Background: The COVID-19 pandemic shook the world, claimed a lot of lives, incapacitated many, and forced majority of the world into a lockdown. Vaccination is the key strategy to tackling the virus. Objectives: To ascertain the level of vaccination and the difficulties associated with vaccination, among clinical medical students in Enugu, South-East Nigeria. Materials and Methods: A multistage sampling was used to select 160 respondents while questionnaires (hard and soft copy) were administered to the participants. The IBM Statistical Package for the Social Sciences was used for data entry and data analysis.
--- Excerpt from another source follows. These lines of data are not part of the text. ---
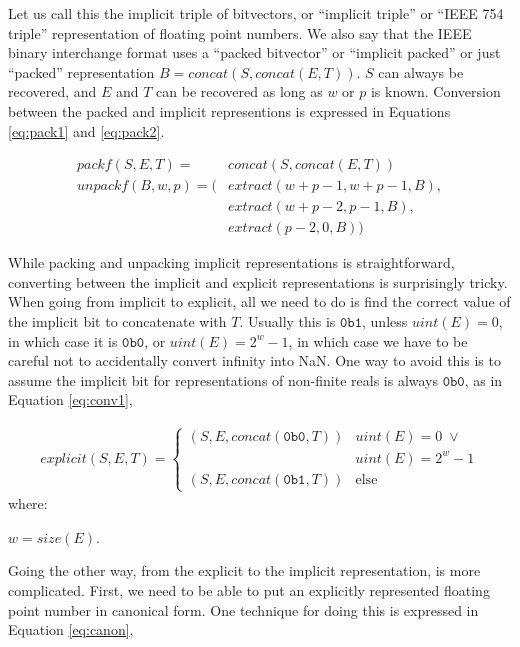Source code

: \documentclass[letterpaper,10pt]{article}
\begin{document}
Let us call this the implicit triple of bitvectors, or ``implicit triple'' or ``IEEE 754 triple'' representation of floating point numbers. We also say that the IEEE binary interchange format uses a ``packed bitvector'' or ``implicit packed'' or just ``packed'' representation $B = concat(S, concat(E, T))$. $S$ can always be recovered, and $E$ and $T$ can be recovered as long as $w$ or $p$ is known. Conversion between the packed and implicit representions is expressed in Equations \ref{eq:pack1} and \ref{eq:pack2}.

\begin{align}
 packf(S, E, T)   = \;\;\, &concat(S, concat(E, T)) \label{eq:pack1} \\
 unpackf(B, w, p) = (&extract(w + p - 1, w + p - 1, B), \label{eq:pack2} \\
                     &extract(w + p - 2, p - 1, B), \nonumber \\
                     &extract(p - 2, 0, B)) \nonumber
\end{align}

While packing and unpacking implicit representations is straightforward, converting between the implicit and explicit representations is surprisingly tricky. When going from implicit to explicit, all we need to do is find the correct value of the implicit bit to concatenate with $T$. Usually this is $\texttt{0b1}$, unless $uint(E) = 0$, in which case it is $\texttt{0b0}$, or $uint(E) = 2^w - 1$, in which case we have to be careful not to accidentally convert infinity into NaN. One way to avoid this is to assume the implicit bit for representations of non-finite reals is always $\texttt{0b0}$, as in Equation \ref{eq:conv1},

\begin{align} \label{eq:conv1}
 explicit(S, E, T) =
 \begin{cases}
  (S, E, concat(\texttt{0b0}, T)) & uint(E) = 0 \; \lor \\
                                  & uint(E) = 2^w - 1   \\
  (S, E, concat(\texttt{0b1}, T)) & \text{else}
 \end{cases}
\end{align}
where:
\begin{description}
 \item $w = size(E)$.
\end{description}

Going the other way, from the explicit to the implicit representation, is more complicated. First, we need to be able to put an explicitly represented floating point number in canonical form. One technique for doing this is expressed in Equation \ref{eq:canon},
\end{document}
Results: There was a poor (16.3%) knowledge, negative perception (66.3%), and poor uptake of the COVID-19 vaccine (20.6%). There were statistically significant relationships between vaccination status, knowledge of vaccine, age, and perception of the vaccine (P = 0.000) as well as between level of training and vaccine perception (P = 0.03). Conclusion: There was very low level of COVID-19 vaccination in the study population that may be attributable to the low knowledge of the vaccine and the high negative perception. The rush to development of the vaccine, possible side effects, and possible long-term complications may be contributory to the poor uptake of the COVID-19 vaccine among the study respondents.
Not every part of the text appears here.